Gifting ownership interest will reduce the overall value of the estate and therefore reduce estate taxes. The value of that business interest will be counted against the gift tax exclusion – $19,000 in 2025 – so gift carefully to avoid triggering gift taxes. Also, don’t forget to add it to the value of other gifts given to the same recipient.
Estate owners can also reduce estate taxes by establishing a family partnership. Ownership interest is easy to transfer within a partnership framework, so beneficiaries can slowly increase their share of the business without incurring taxes. Further, once the ownership shares are transferred, returns on those shares are not tallied as part of the estate’s value, so family members can profit from company ownership without the estate incurring additional taxes.
Business interests can also be transferred to family members through a trust, which can be used to protect assets from the expensive probate process.
The estate tax threshold is set to be reduced in 2026 – around half of the current $13.61 million estate tax threshold. If you’re hoping to reduce estate taxes during business succession, it’s important to consult with tax planning professionals now to properly anticipate and implement business succession strategies ahead of time. - If you’re selling the business to another party – If business succession means selling the company, tax planning services will focus on reducing the impact of capital gains and transfer taxes.

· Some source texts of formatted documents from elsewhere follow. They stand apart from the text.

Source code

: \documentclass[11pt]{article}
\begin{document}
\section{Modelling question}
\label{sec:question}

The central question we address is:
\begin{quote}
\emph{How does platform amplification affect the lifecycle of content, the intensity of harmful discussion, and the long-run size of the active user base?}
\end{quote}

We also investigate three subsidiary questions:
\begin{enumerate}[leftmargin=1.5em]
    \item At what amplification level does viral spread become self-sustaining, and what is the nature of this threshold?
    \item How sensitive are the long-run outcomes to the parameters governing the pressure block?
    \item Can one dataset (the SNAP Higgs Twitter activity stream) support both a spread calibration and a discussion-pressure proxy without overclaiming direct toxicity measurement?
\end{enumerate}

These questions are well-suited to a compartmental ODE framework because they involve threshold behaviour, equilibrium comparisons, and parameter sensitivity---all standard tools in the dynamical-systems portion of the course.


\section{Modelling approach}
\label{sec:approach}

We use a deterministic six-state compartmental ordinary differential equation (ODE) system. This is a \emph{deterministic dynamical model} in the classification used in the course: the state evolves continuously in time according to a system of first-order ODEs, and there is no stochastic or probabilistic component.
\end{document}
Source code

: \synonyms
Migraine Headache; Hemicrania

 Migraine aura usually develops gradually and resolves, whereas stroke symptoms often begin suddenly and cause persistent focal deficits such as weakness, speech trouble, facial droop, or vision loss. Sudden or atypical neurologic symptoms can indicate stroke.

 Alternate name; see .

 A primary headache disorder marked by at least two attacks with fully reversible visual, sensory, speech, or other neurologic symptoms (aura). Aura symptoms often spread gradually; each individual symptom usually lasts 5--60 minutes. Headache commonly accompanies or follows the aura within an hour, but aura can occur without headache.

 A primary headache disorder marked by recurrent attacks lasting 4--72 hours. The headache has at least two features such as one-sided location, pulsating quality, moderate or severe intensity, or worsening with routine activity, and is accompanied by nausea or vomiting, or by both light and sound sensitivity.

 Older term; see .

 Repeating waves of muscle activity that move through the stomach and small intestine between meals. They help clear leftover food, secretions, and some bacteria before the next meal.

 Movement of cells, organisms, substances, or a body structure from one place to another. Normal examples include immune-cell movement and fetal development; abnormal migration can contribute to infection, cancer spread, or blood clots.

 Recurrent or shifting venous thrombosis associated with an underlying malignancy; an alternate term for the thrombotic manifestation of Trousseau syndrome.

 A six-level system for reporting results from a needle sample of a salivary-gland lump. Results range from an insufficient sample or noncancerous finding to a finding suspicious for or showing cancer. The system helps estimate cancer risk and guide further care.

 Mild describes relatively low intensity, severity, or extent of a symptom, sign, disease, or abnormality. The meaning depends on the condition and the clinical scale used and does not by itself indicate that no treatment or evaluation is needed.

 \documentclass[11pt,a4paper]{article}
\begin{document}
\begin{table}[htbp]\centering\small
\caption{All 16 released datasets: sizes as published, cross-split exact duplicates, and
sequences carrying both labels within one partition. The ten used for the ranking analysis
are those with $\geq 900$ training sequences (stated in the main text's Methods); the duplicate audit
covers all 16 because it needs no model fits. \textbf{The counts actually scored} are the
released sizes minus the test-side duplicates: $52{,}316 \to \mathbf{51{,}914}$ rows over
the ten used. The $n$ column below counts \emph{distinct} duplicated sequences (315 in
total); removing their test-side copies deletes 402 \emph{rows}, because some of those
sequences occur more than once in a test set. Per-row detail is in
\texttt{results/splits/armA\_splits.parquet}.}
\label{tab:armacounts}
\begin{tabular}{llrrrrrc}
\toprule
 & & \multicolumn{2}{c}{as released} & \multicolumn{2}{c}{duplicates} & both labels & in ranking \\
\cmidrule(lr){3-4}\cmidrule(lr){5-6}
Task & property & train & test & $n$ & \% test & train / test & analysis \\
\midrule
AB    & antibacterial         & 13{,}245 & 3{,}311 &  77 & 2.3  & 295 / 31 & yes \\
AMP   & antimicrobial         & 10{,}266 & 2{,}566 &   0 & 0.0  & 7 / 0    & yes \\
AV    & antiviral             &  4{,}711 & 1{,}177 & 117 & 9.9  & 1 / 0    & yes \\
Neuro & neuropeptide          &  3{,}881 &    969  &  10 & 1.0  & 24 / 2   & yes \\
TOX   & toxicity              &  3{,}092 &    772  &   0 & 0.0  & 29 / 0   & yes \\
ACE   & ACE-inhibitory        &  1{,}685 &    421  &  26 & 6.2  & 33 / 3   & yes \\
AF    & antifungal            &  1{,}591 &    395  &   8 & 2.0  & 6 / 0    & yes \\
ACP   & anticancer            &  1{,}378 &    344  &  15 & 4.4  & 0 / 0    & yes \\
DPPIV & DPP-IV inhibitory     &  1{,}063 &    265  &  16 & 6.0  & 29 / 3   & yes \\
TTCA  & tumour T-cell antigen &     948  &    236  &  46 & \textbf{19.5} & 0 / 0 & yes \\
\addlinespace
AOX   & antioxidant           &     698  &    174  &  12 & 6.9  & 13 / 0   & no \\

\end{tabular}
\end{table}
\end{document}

Buy-sell agreements may be arranged between the company’s current owners (like in the event of medical incapacitation or death) or between the owner(s) and an outside party. Tax planning strategies are different for each situation.
For example, the company’s owners can use life insurance policies – an approach known as cross-purchase agreements – to pay for taxes incurred as part of business succession. In this instance, each owner would hold a life insurance policy on other owners, or the business itself would be the named beneficiary.
When selling to a non-owner, taxes will be relevant to the buyer (transfer taxes) and seller (capital gains taxes). One tax planning strategy here is simple – time the transaction when conditions are favorable. This means accelerating or delaying the transaction (if possible) to avoid entering into a higher tax bracket, or, when transfer tax provisions would be more favorable, as they are highly time-dependent and are altered frequently.
It’s also important to specify, in great detail, what is included in the company’s sale, and what isn’t. Capital gains and transfer taxes are derived from the company’s valuation – so including or excluding certain assets may provide a more favorable tax outcome.
Another way to plan business succession is to establish an employee stock owners plan (ESOP). ESOPs allow business owners to gradually transfer ownership to employees while cashing out. They also provide unique tax-saving benefits to owners. However, they are complex to set up and many provisions apply, so consult with the tax planning professionals first.
Business Succession Tax Planning Services May Reduce Your Tax Bill When Selling a Business or Transferring Ownership
Business succession comes with significant tax liabilities, but tax planning professionals can reduce their impact. Whether you’re transferring ownership to family members, developing a plan among partners, selling to a third party or establishing an ESOP, the tax planning professionals will provide the expertise and guidance need to optimize your tax position during business succession.